There are men waiting to dump soil over the open grave. They glance peevishly over to Isaac.

Isaac still waits.

Eventually, Jackson strides over to the grave – almost spittingwith anger. He look like he’s going to scream, tear up the earth with his bare hands, kick and scratch and swear.

Instead, he settles down and starts talking.

“Come on, man,” he says with a cracked laugh, “I came back. Why can’t you?”

Isaac could probably hear the rest if he tried, but he doesn’t want to. It would feel like intruding.

* * *

The Mahealani house is, strangely, filled with laughter.

Relatives are taking photos from the wall and mantle, reminiscing about the moments caught in them. Plates of food are passed over people’s heads, people switch from formal to casual, people make jokes, people behave  _normally._

Isaac can hear someone in Danny’s room and it’s the closest he’s come to losing it.How dare they? How  _dare_ they?

He slips, unnoticed, upstairs and follows the familiar path to Danny’s room. His scent is so thick and so soothing that Isaac wants to cry. He doesn’t think he can, though. He doesn’t think he’s been able to throughout this whole thing.

“Mrs Mahealani?”

Isaac’s voice is dry with disuse. Mrs Mahealani jumps, lifting her head from the blanket she was cradling.

“Isaac,” she says with watery smile, “you should be downstairs.”

“I couldn’t be around - ”

“ – people?”

Isaac nods. Mrs Mahealani hiccups and laughs shrilly.

“They’re laughing. Talking. Pretending there’s something to be happy about,” she clutches at her dress, “do you know why I asked you to wear white? Family tradition – custom. Funerals are meant to be a celebration of the deceased’s life, but he never got much of a life, did he?
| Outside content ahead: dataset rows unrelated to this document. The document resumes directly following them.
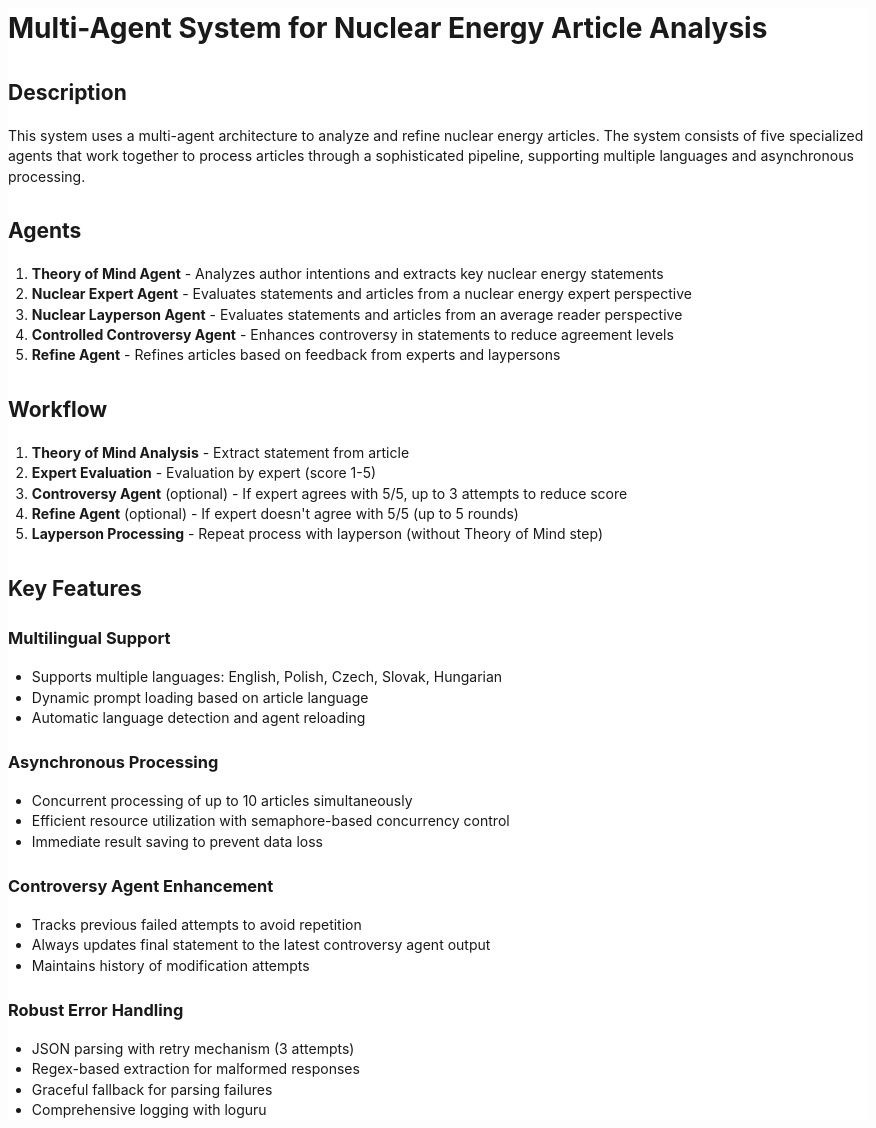 # Multi-Agent System for Nuclear Energy Article Analysis

## Description

This system uses a multi-agent architecture to analyze and refine nuclear energy articles. The system consists of five specialized agents that work together to process articles through a sophisticated pipeline, supporting multiple languages and asynchronous processing.

## Agents

1. **Theory of Mind Agent** - Analyzes author intentions and extracts key nuclear energy statements
2. **Nuclear Expert Agent** - Evaluates statements and articles from a nuclear energy expert perspective
3. **Nuclear Layperson Agent** - Evaluates statements and articles from an average reader perspective
4. **Controlled Controversy Agent** - Enhances controversy in statements to reduce agreement levels
5. **Refine Agent** - Refines articles based on feedback from experts and laypersons

## Workflow

1. **Theory of Mind Analysis** - Extract statement from article
2. **Expert Evaluation** - Evaluation by expert (score 1-5)
3. **Controversy Agent** (optional) - If expert agrees with 5/5, up to 3 attempts to reduce score
4. **Refine Agent** (optional) - If expert doesn't agree with 5/5 (up to 5 rounds)
5. **Layperson Processing** - Repeat process with layperson (without Theory of Mind step)

## Key Features

### Multilingual Support
- Supports multiple languages: English, Polish, Czech, Slovak, Hungarian
- Dynamic prompt loading based on article language
- Automatic language detection and agent reloading

### Asynchronous Processing
- Concurrent processing of up to 10 articles simultaneously
- Efficient resource utilization with semaphore-based concurrency control
- Immediate result saving to prevent data loss

### Controversy Agent Enhancement
- Tracks previous failed attempts to avoid repetition
- Always updates final statement to the latest controversy agent output
- Maintains history of modification attempts

### Robust Error Handling
- JSON parsing with retry mechanism (3 attempts)
- Regex-based extraction for malformed responses
- Graceful fallback for parsing failures
- Comprehensive logging with loguru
Seventeen.  _Seventeen.”_

Isaac doesn't know what to say, so he settles for the truth, “there’s a lot to celebrate. People love him.”

“You can’t  _not_ love him,” she wipes a tear, “I know, I’m saying that as his mother, but he is – was - … is? Charming. Sweet. Would do anything for anyone. He was the quietest baby, and I’d fret myself sometimes with how unusually quiet he'd be – he’d never cry. Never have temper tantrums, he’d just watch life go by with this beautiful,  _beautiful_ smile. When he was a little boy, I couldn’t stop taking pictures of him with his dimples and wide eyes and – and – and - ” she hangs her head low, and the noise from downstairs overtakes them. Isaac loses himself in the lull of their chatter, their talking a faint distraction.

“Danny loved you so much.”

Mrs Mahealani’s words were sudden. Isaac ducks his head, “I know,” he mumbles to the stripped wood floor, it was kind of like she was both accusing him for stealing her son away in those last few moments and offering him comfort. He doesn't want to know if she blames him. Doesn't want that confirmation from someone else that it's his fault

Through the hazed stream of thought, Isaac spies Danny’s sweater.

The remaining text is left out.